Qui Torino – Il processo impossibile

shamgorodLa compagnia Teatri della Resistenza mette in scena in occasione del Giorno della Memoria “Il processo di Shamgorod”, un testo tra i più audaci dello scrittore e Premio Nobel per la pace, Elie Wiesel. L’iniziativa di portare lo spettacolo su un palcoscenico piemontese nasce dalla collaborazione tra la Comunità ebraica di Torino e il Teatro Stabile, assieme al Teatro Nazionale.
La vicenda si svolge all’interno di una vecchia locanda, in scena l’oste Berish, la serva Maria e tre clienti che poi si rivelano essere tre attori ebrei, tre purimspieler, venuti a Shamgorod per celebrare la festa di Purim, dove tutto (o quasi) è permesso purché sia fatto per divertirsi, purché sia recitato appunto. I tre attori vogliono far festa, ma l’oste è cupo e scontroso. Solo dopo diversi scambi di battute rivela che non ci sono più ebrei nel villaggio, non c’è nessuna comunità da rallegrare, lui e la figlia Anna sono gli unici rimasti. Shamgorod era infatti stata soggetto a un pogrom violentissimo e l’intera comunità era stata massacrata.
Berish se la prende con l’Onnipotente, contro il suo mancato intervento per evitare lo sterminio. Inizia così un dialogo tra Berish e uno dei tre attori, uno scambio serrato di battute sul tema della responsabilità. Wiesel con profonda audacia affronta in chiave testuale uno dei temi forse tra i più scottanti che siano mai stati trattati in parallelo al Giorno della Memoria, dove si commemorano i caduti, si ricordano i fatti, dove i responsabili sono già schierati.
La vicenda si evolve a tal punto che gli attori e il taverniere decidono di mettere in scena un Din Toràh, un vero e proprio processo. Manca l’imputato, ma entra in scena un presunto difensore. La questione si rivela ambigua e molto intricata, il verdetto non viene emesso, il processo continua, forse continuerà all’infinito, almeno finché l’ultimo uomo popolerà la terra.

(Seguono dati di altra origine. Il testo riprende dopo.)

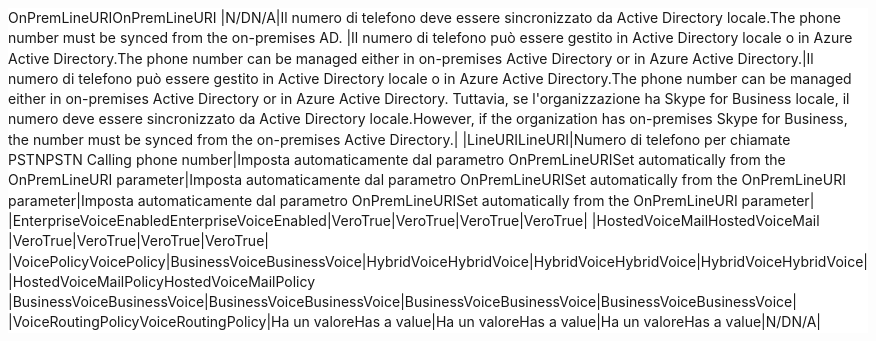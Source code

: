 <span data-ttu-id="00c66-139">OnPremLineURI</span><span class="sxs-lookup"><span data-stu-id="00c66-139">OnPremLineURI</span></span> |<span data-ttu-id="00c66-140">N/D</span><span class="sxs-lookup"><span data-stu-id="00c66-140">N/A</span></span>|<span data-ttu-id="00c66-141">Il numero di telefono deve essere sincronizzato da Active Directory locale.</span><span class="sxs-lookup"><span data-stu-id="00c66-141">The phone number  must be synced from the on-premises AD.</span></span> |<span data-ttu-id="00c66-142">Il numero di telefono può essere gestito in Active Directory locale o in Azure Active Directory.</span><span class="sxs-lookup"><span data-stu-id="00c66-142">The phone number can be managed either in on-premises Active Directory or in Azure Active Directory.</span></span>|<span data-ttu-id="00c66-143">Il numero di telefono può essere gestito in Active Directory locale o in Azure Active Directory.</span><span class="sxs-lookup"><span data-stu-id="00c66-143">The phone number can be managed either in on-premises Active Directory or in Azure Active Directory.</span></span> <span data-ttu-id="00c66-144">Tuttavia, se l'organizzazione ha Skype for Business locale, il numero deve essere sincronizzato da Active Directory locale.</span><span class="sxs-lookup"><span data-stu-id="00c66-144">However, if the organization has on-premises Skype for Business, the number must be synced from the on-premises Active Directory.</span></span>|
|<span data-ttu-id="00c66-145">LineURI</span><span class="sxs-lookup"><span data-stu-id="00c66-145">LineURI</span></span>|<span data-ttu-id="00c66-146">Numero di telefono per chiamate PSTN</span><span class="sxs-lookup"><span data-stu-id="00c66-146">PSTN Calling phone number</span></span>|<span data-ttu-id="00c66-147">Imposta automaticamente dal parametro OnPremLineURI</span><span class="sxs-lookup"><span data-stu-id="00c66-147">Set automatically from the OnPremLineURI parameter</span></span>|<span data-ttu-id="00c66-148">Imposta automaticamente dal parametro OnPremLineURI</span><span class="sxs-lookup"><span data-stu-id="00c66-148">Set automatically from the OnPremLineURI parameter</span></span>|<span data-ttu-id="00c66-149">Imposta automaticamente dal parametro OnPremLineURI</span><span class="sxs-lookup"><span data-stu-id="00c66-149">Set automatically from the OnPremLineURI parameter</span></span>|
|<span data-ttu-id="00c66-150">EnterpriseVoiceEnabled</span><span class="sxs-lookup"><span data-stu-id="00c66-150">EnterpriseVoiceEnabled</span></span>|<span data-ttu-id="00c66-151">Vero</span><span class="sxs-lookup"><span data-stu-id="00c66-151">True</span></span>|<span data-ttu-id="00c66-152">Vero</span><span class="sxs-lookup"><span data-stu-id="00c66-152">True</span></span>|<span data-ttu-id="00c66-153">Vero</span><span class="sxs-lookup"><span data-stu-id="00c66-153">True</span></span>|<span data-ttu-id="00c66-154">Vero</span><span class="sxs-lookup"><span data-stu-id="00c66-154">True</span></span>|
|<span data-ttu-id="00c66-155">HostedVoiceMail</span><span class="sxs-lookup"><span data-stu-id="00c66-155">HostedVoiceMail</span></span> |<span data-ttu-id="00c66-156">Vero</span><span class="sxs-lookup"><span data-stu-id="00c66-156">True</span></span>|<span data-ttu-id="00c66-157">Vero</span><span class="sxs-lookup"><span data-stu-id="00c66-157">True</span></span>|<span data-ttu-id="00c66-158">Vero</span><span class="sxs-lookup"><span data-stu-id="00c66-158">True</span></span>|<span data-ttu-id="00c66-159">Vero</span><span class="sxs-lookup"><span data-stu-id="00c66-159">True</span></span>|
|<span data-ttu-id="00c66-160">VoicePolicy</span><span class="sxs-lookup"><span data-stu-id="00c66-160">VoicePolicy</span></span>|<span data-ttu-id="00c66-161">BusinessVoice</span><span class="sxs-lookup"><span data-stu-id="00c66-161">BusinessVoice</span></span>|<span data-ttu-id="00c66-162">HybridVoice</span><span class="sxs-lookup"><span data-stu-id="00c66-162">HybridVoice</span></span>|<span data-ttu-id="00c66-163">HybridVoice</span><span class="sxs-lookup"><span data-stu-id="00c66-163">HybridVoice</span></span>|<span data-ttu-id="00c66-164">HybridVoice</span><span class="sxs-lookup"><span data-stu-id="00c66-164">HybridVoice</span></span>|
|<span data-ttu-id="00c66-165">HostedVoiceMailPolicy</span><span class="sxs-lookup"><span data-stu-id="00c66-165">HostedVoiceMailPolicy</span></span> |<span data-ttu-id="00c66-166">BusinessVoice</span><span class="sxs-lookup"><span data-stu-id="00c66-166">BusinessVoice</span></span>|<span data-ttu-id="00c66-167">BusinessVoice</span><span class="sxs-lookup"><span data-stu-id="00c66-167">BusinessVoice</span></span>|<span data-ttu-id="00c66-168">BusinessVoice</span><span class="sxs-lookup"><span data-stu-id="00c66-168">BusinessVoice</span></span>|<span data-ttu-id="00c66-169">BusinessVoice</span><span class="sxs-lookup"><span data-stu-id="00c66-169">BusinessVoice</span></span>|
|<span data-ttu-id="00c66-170">VoiceRoutingPolicy</span><span class="sxs-lookup"><span data-stu-id="00c66-170">VoiceRoutingPolicy</span></span>|<span data-ttu-id="00c66-171">Ha un valore</span><span class="sxs-lookup"><span data-stu-id="00c66-171">Has a value</span></span>|<span data-ttu-id="00c66-172">Ha un valore</span><span class="sxs-lookup"><span data-stu-id="00c66-172">Has a value</span></span>|<span data-ttu-id="00c66-173">Ha un valore</span><span class="sxs-lookup"><span data-stu-id="00c66-173">Has a value</span></span>|<span data-ttu-id="00c66-174">N/D</span><span class="sxs-lookup"><span data-stu-id="00c66-174">N/A</span></span>|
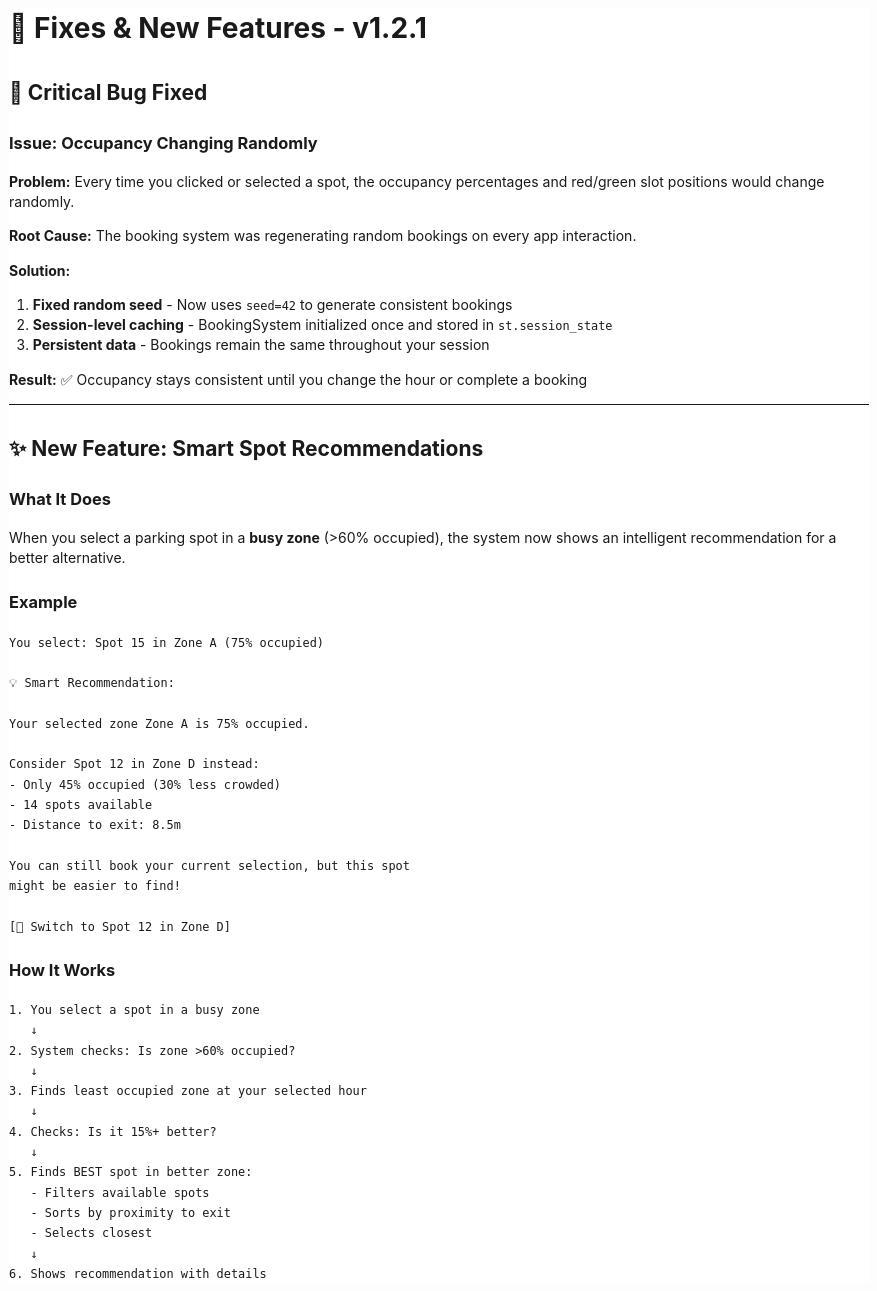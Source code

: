 # 🔧 Fixes & New Features - v1.2.1

## 🐛 Critical Bug Fixed

### Issue: Occupancy Changing Randomly
**Problem:** Every time you clicked or selected a spot, the occupancy percentages and red/green slot positions would change randomly.

**Root Cause:** The booking system was regenerating random bookings on every app interaction.

**Solution:** 
1. **Fixed random seed** - Now uses `seed=42` to generate consistent bookings
2. **Session-level caching** - BookingSystem initialized once and stored in `st.session_state`
3. **Persistent data** - Bookings remain the same throughout your session

**Result:** ✅ Occupancy stays consistent until you change the hour or complete a booking

---

## ✨ New Feature: Smart Spot Recommendations

### What It Does

When you select a parking spot in a **busy zone** (>60% occupied), the system now shows an intelligent recommendation for a better alternative.

### Example

```
You select: Spot 15 in Zone A (75% occupied)

💡 Smart Recommendation:

Your selected zone Zone A is 75% occupied.

Consider Spot 12 in Zone D instead:
- Only 45% occupied (30% less crowded)
- 14 spots available
- Distance to exit: 8.5m

You can still book your current selection, but this spot 
might be easier to find!

[🚀 Switch to Spot 12 in Zone D]
```

### How It Works

```
1. You select a spot in a busy zone
   ↓
2. System checks: Is zone >60% occupied?
   ↓
3. Finds least occupied zone at your selected hour
   ↓
4. Checks: Is it 15%+ better?
   ↓
5. Finds BEST spot in better zone:
   - Filters available spots
   - Sorts by proximity to exit
   - Selects closest
   ↓
6. Shows recommendation with details
```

A far da cornice all’intero spettacolo è la festa di Purim, con le sue farse e le sue maschere. A Purim è concesso tutto purché sia per gioco: ed ecco che il processo a Dio viene messo in scena, i tre attori sono i giudici, Berish il procuratore. Durante la simulazione del processo compare la figlia Anna come testimone dei fatti. Anna accoglie la metafora di Purim e ci si aggrappa con struggente disperazione. “Quando finirà Purim?”, chiede. Solo allora ci si toglierà le maschere, i morti ritorneranno a vivere e i vivi riprenderanno a ridere.